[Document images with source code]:
- - - - -
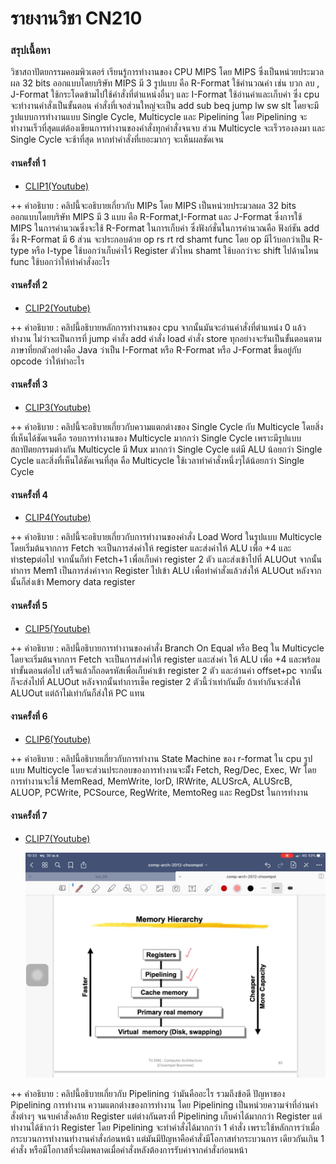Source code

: # รายงานวิชา CN210

### สรุปเนื้อหา
วิชาสถาปัตยกรรมคอมพิวเตอร์ เรียนรู้การทำงานของ CPU MIPS โดย MIPS ซึ่งเป็นหน่วยประมวลผล 32 bits ออกแบบโดยบริษัท MIPS มี 3 รูปแบบ 
คือ R-Format ใช้คำนวณค่า เช่น บวก ลบ , J-Format ใช้กระโดดข้ามไปใช้คำสั่งที่ตำแหน่งอื่นๆ และ I-Format ใช้อ่านค่าและเก็บค่า ซึ่ง cpu จะทำงานคำสั่งเป็นขั้นตอน คำสั่งที่เจอส่วนใหญ่จะเป็น add sub beq jump lw sw slt โดยจะมีรูปแบบการทำงานแบบ Single Cycle, Multicycle และ Pipelining โดย Pipelining จะทำงานเร็วที่สุดแต่ต้องเขียนการทำงานของคำสั่งทุกคำสั่งจนจบ ส่วน Multicycle จะเร็วรองลงมา และ Single Cycle จะช้าที่สุด หากทำคำสั่งที่เยอะมากๆ จะเห็นผลชัดเจน

#### งานครั้งที่ 1
  * [CLIP1(Youtube)](https://www.youtube.com/watch?v=9prW90Cxy1k)
   ![](  ) 
    
  ++ คำอธิบาย : คลิปนี้จะอธิบายเกี่ยวกับ MIPs โดย MIPS เป็นหน่วยประมวลผล 32 bits ออกแบบโดยบริษัท MIPS มี 3 แบบ คือ R-Format,I-Format และ
               J-Format ซึ่งการใช้ MIPS ในการคำนวณซึ่งจะใช้ R-Format ในการเก็บค่า ซึ่งฟังก์ชั่นในการคำนวณคือ ฟังก์ชัน add ซึ่ง R-Format มี 6 ส่วน
               จะประกอบด้วย op rs rt rd shamt func โดย op มีไว้บอกว่าเป็น R-type หรือ I-type ใช้บอกว่าเก็บค่าไว้ Register ตัวไหน shamt 
               ใช้บอกว่าจะ shift ไปด้านไหน func ใช้บอกว่าให้ทำคำสั่งอะไร
               
#### งานครั้งที่ 2 
  * [CLIP2(Youtube)](https://www.youtube.com/watch?v=f3IktFSWI3Y)
  
  
  ++ คำอธิบาย : คลิปนี้อธิบายหลักการทำงานของ cpu จากนั้นมันจะอ่านคำสั่งที่ตำแหน่ง 0 แล้วทำงาน ไม่ว่าจะเป็นการที่ jump คำสั่ง add คำสั่ง load คำสั่ง store 
               ทุกอย่างจะรันเป็นขั้นตอนตามภาษาที่ยกตัวอย่างคือ Java ว่าเป็น I-Format หรือ R-Format หรือ J-Format ขึ้นอยู่กับ opcode ว่าให้ทำอะไร
  
#### งานครั้งที่ 3
  * [CLIP3(Youtube)](https://www.youtube.com/watch?v=BW_B_ZATatA)
  
  
  ++ คำอธิบาย : คลิปนี้จะอธิบายเกี่ยวกับความแตกต่างของ Single Cycle กับ Multicycle โดยสิ่งที่เห็นได้ชัดเจนคือ รอบการทำงานของ Multicycle มากกว่า Single 
               Cycle เพราะมีรูปแบบสถาปัตยกรรมต่างกัน Multicycle มี Mux มากกว่า Single Cycle แต่มี ALU น้อยกว่า Single Cycle และสิ่งที่เห็นได้ชัดเจนที่สุด                      คือ Multicycle ใช้เวลาทำคำสั่งหนึ่งๆได้น้อยกว่า Single Cycle
  
#### งานครั้งที่ 4
  * [CLIP4(Youtube)](https://www.youtube.com/watch?v=nuxHZJcRDfg)
  
  
  ++ คำอธิบาย : คลิปนี้จะอธิบายเกี่ยวกับการทำงานของคำสั่ง Load Word ในรูปแบบ Multicycle โดยเริ่มต้นจากการ Fetch จะเป็นการส่งค่าให้ register และส่งค่าให้ ALU 
               เพื่อ +4 และทำstepต่อไป จากนั้นก็ทำ Fetch+1 เพื่อเก็บค่า register 2 ตัว และส่งเข้าไปที่ ALUOut จากนั้นทำการ Mem1 เป็นการส่งค่าจาก Register 
               ไปเข้า ALU เพื่อทำคำสั่งแล้วส่งให้ ALUOut หลังจากนั้นก็ส่งเข้า Memory data register
  
#### งานครั้งที่ 5
  * [CLIP5(Youtube)](https://www.youtube.com/watch?v=deR_ZT8uqBw&t=15s)
  
  
  ++ คำอธิบาย : คลิปนี้อธิบายการทำงานของคำสั่ง Branch On Equal หรือ Beq ใน Multicycle โดยจะเริ่มต้นจากการ Fetch จะเป็นการส่งค่าให้ register และส่งค่า
               ให้ ALU เพื่อ +4 และพร้อมทำขั้นตอนต่อไป เสร็จแล้วก็ถอดรหัสเพื่อเก็บค่าเข้า register 2 ตัว และอ่านค่า offset+pc จากนั้นก็จะส่งไปที่ ALUOut 
               หลังจากนั้นทำการเช็ค register 2 ตัวนี้ว่าเท่ากันมั้ย ถ้าเท่ากันจะส่งให้ ALUOut แต่ถ้าไม่เท่ากันก็ส่งให้ PC แทน
  
#### งานครั้งที่ 6
  * [CLIP6(Youtube)](https://www.youtube.com/watch?v=cTYj0MKnsEo&t=5s)
  
  
  ++ คำอธิบาย : คลิปนี้อธิบายเกี่ยวกับการทำงาน State Machine ของ r-format ใน cpu รูปแบบ Multicycle โดยจะส่วนประกอบของการทำงานจะมีั้ง Fetch, 
               Reg/Dec, Exec, Wr โดยการทำงานจะใช้ MemRead, MemWrite, lorD, IRWrite, ALUSrcA, ALUSrcB, ALUOP, PCWrite, PCSource, RegWrite, 
               MemtoReg และ RegDst ในการทำงาน
  
  #### งานครั้งที่ 7
   * [CLIP7(Youtube)](https://www.youtube.com/watch?v=f5RM9AAuccY)
   
     ![](121.jpg) 
  
  ++ คำอธิบาย : คลิปนี้อธิบายเกี่ยวกับ Pipelining ว่ามันคืออะไร รวมถึงข้อดี ปัญหาของ Pipelining การทำงาน ความแตกต่างของการทำงาน โดย Pipelining 
               เป็นหน่วยความจำที่อ่านคำสั่งต่างๆ จนจบคำสั่งคล้าย Register แต่ต่างกันตรงที่ Pipelining เก็บค่าได้มากกว่า Register แต่ทำงานได้ช้ากว่า Register 
               โดย Pipelining จะทำคำสั่งได้มากกว่า 1 คำสั่ง เพราะใช้หลักการว่าเมื่อกระบวนการทำงานทำงานคำสั่งก่อนหน้า แต่มันมีปัญหาคือคำสั่งมีโอกาสทำกระบวนการ                    เดียวกันเกิน 1 คำสั่ง หรือมีโอกาสที่จะผิดพลาดเมื่อคำสั่งหลังต้องการรับค่าจากคำสั่งก่อนหน้า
- - - - -
[What to work on]:
No picture belongs in the answer; the rest of the records must be repeated exactly.

[Task output]:
Source code

: # รายงานวิชา CN210

### สรุปเนื้อหา
วิชาสถาปัตยกรรมคอมพิวเตอร์ เรียนรู้การทำงานของ CPU MIPS โดย MIPS ซึ่งเป็นหน่วยประมวลผล 32 bits ออกแบบโดยบริษัท MIPS มี 3 รูปแบบ 
คือ R-Format ใช้คำนวณค่า เช่น บวก ลบ , J-Format ใช้กระโดดข้ามไปใช้คำสั่งที่ตำแหน่งอื่นๆ และ I-Format ใช้อ่านค่าและเก็บค่า ซึ่ง cpu จะทำงานคำสั่งเป็นขั้นตอน คำสั่งที่เจอส่วนใหญ่จะเป็น add sub beq jump lw sw slt โดยจะมีรูปแบบการทำงานแบบ Single Cycle, Multicycle และ Pipelining โดย Pipelining จะทำงานเร็วที่สุดแต่ต้องเขียนการทำงานของคำสั่งทุกคำสั่งจนจบ ส่วน Multicycle จะเร็วรองลงมา และ Single Cycle จะช้าที่สุด หากทำคำสั่งที่เยอะมากๆ จะเห็นผลชัดเจน

#### งานครั้งที่ 1
  * [CLIP1(Youtube)](https://www.youtube.com/watch?v=9prW90Cxy1k)
   ![](  ) 
    
  ++ คำอธิบาย : คลิปนี้จะอธิบายเกี่ยวกับ MIPs โดย MIPS เป็นหน่วยประมวลผล 32 bits ออกแบบโดยบริษัท MIPS มี 3 แบบ คือ R-Format,I-Format และ
               J-Format ซึ่งการใช้ MIPS ในการคำนวณซึ่งจะใช้ R-Format ในการเก็บค่า ซึ่งฟังก์ชั่นในการคำนวณคือ ฟังก์ชัน add ซึ่ง R-Format มี 6 ส่วน
               จะประกอบด้วย op rs rt rd shamt func โดย op มีไว้บอกว่าเป็น R-type หรือ I-type ใช้บอกว่าเก็บค่าไว้ Register ตัวไหน shamt 
               ใช้บอกว่าจะ shift ไปด้านไหน func ใช้บอกว่าให้ทำคำสั่งอะไร
               
#### งานครั้งที่ 2 
  * [CLIP2(Youtube)](https://www.youtube.com/watch?v=f3IktFSWI3Y)
  
  
  ++ คำอธิบาย : คลิปนี้อธิบายหลักการทำงานของ cpu จากนั้นมันจะอ่านคำสั่งที่ตำแหน่ง 0 แล้วทำงาน ไม่ว่าจะเป็นการที่ jump คำสั่ง add คำสั่ง load คำสั่ง store 
               ทุกอย่างจะรันเป็นขั้นตอนตามภาษาที่ยกตัวอย่างคือ Java ว่าเป็น I-Format หรือ R-Format หรือ J-Format ขึ้นอยู่กับ opcode ว่าให้ทำอะไร
  
#### งานครั้งที่ 3
  * [CLIP3(Youtube)](https://www.youtube.com/watch?v=BW_B_ZATatA)
  
  
  ++ คำอธิบาย : คลิปนี้จะอธิบายเกี่ยวกับความแตกต่างของ Single Cycle กับ Multicycle โดยสิ่งที่เห็นได้ชัดเจนคือ รอบการทำงานของ Multicycle มากกว่า Single 
               Cycle เพราะมีรูปแบบสถาปัตยกรรมต่างกัน Multicycle มี Mux มากกว่า Single Cycle แต่มี ALU น้อยกว่า Single Cycle และสิ่งที่เห็นได้ชัดเจนที่สุด                      คือ Multicycle ใช้เวลาทำคำสั่งหนึ่งๆได้น้อยกว่า Single Cycle
  
#### งานครั้งที่ 4
  * [CLIP4(Youtube)](https://www.youtube.com/watch?v=nuxHZJcRDfg)
  
  
  ++ คำอธิบาย : คลิปนี้จะอธิบายเกี่ยวกับการทำงานของคำสั่ง Load Word ในรูปแบบ Multicycle โดยเริ่มต้นจากการ Fetch จะเป็นการส่งค่าให้ register และส่งค่าให้ ALU 
               เพื่อ +4 และทำstepต่อไป จากนั้นก็ทำ Fetch+1 เพื่อเก็บค่า register 2 ตัว และส่งเข้าไปที่ ALUOut จากนั้นทำการ Mem1 เป็นการส่งค่าจาก Register 
               ไปเข้า ALU เพื่อทำคำสั่งแล้วส่งให้ ALUOut หลังจากนั้นก็ส่งเข้า Memory data register
  
#### งานครั้งที่ 5
  * [CLIP5(Youtube)](https://www.youtube.com/watch?v=deR_ZT8uqBw&t=15s)
  
  
  ++ คำอธิบาย : คลิปนี้อธิบายการทำงานของคำสั่ง Branch On Equal หรือ Beq ใน Multicycle โดยจะเริ่มต้นจากการ Fetch จะเป็นการส่งค่าให้ register และส่งค่า
               ให้ ALU เพื่อ +4 และพร้อมทำขั้นตอนต่อไป เสร็จแล้วก็ถอดรหัสเพื่อเก็บค่าเข้า register 2 ตัว และอ่านค่า offset+pc จากนั้นก็จะส่งไปที่ ALUOut 
               หลังจากนั้นทำการเช็ค register 2 ตัวนี้ว่าเท่ากันมั้ย ถ้าเท่ากันจะส่งให้ ALUOut แต่ถ้าไม่เท่ากันก็ส่งให้ PC แทน
  
#### งานครั้งที่ 6
  * [CLIP6(Youtube)](https://www.youtube.com/watch?v=cTYj0MKnsEo&t=5s)
  
  
  ++ คำอธิบาย : คลิปนี้อธิบายเกี่ยวกับการทำงาน State Machine ของ r-format ใน cpu รูปแบบ Multicycle โดยจะส่วนประกอบของการทำงานจะมีั้ง Fetch, 
               Reg/Dec, Exec, Wr โดยการทำงานจะใช้ MemRead, MemWrite, lorD, IRWrite, ALUSrcA, ALUSrcB, ALUOP, PCWrite, PCSource, RegWrite, 
               MemtoReg และ RegDst ในการทำงาน
  
  #### งานครั้งที่ 7
   * [CLIP7(Youtube)](https://www.youtube.com/watch?v=f5RM9AAuccY)
   
     ![](121.jpg) 
  
  ++ คำอธิบาย : คลิปนี้อธิบายเกี่ยวกับ Pipelining ว่ามันคืออะไร รวมถึงข้อดี ปัญหาของ Pipelining การทำงาน ความแตกต่างของการทำงาน โดย Pipelining 
               เป็นหน่วยความจำที่อ่านคำสั่งต่างๆ จนจบคำสั่งคล้าย Register แต่ต่างกันตรงที่ Pipelining เก็บค่าได้มากกว่า Register แต่ทำงานได้ช้ากว่า Register 
               โดย Pipelining จะทำคำสั่งได้มากกว่า 1 คำสั่ง เพราะใช้หลักการว่าเมื่อกระบวนการทำงานทำงานคำสั่งก่อนหน้า แต่มันมีปัญหาคือคำสั่งมีโอกาสทำกระบวนการ                    เดียวกันเกิน 1 คำสั่ง หรือมีโอกาสที่จะผิดพลาดเมื่อคำสั่งหลังต้องการรับค่าจากคำสั่งก่อนหน้า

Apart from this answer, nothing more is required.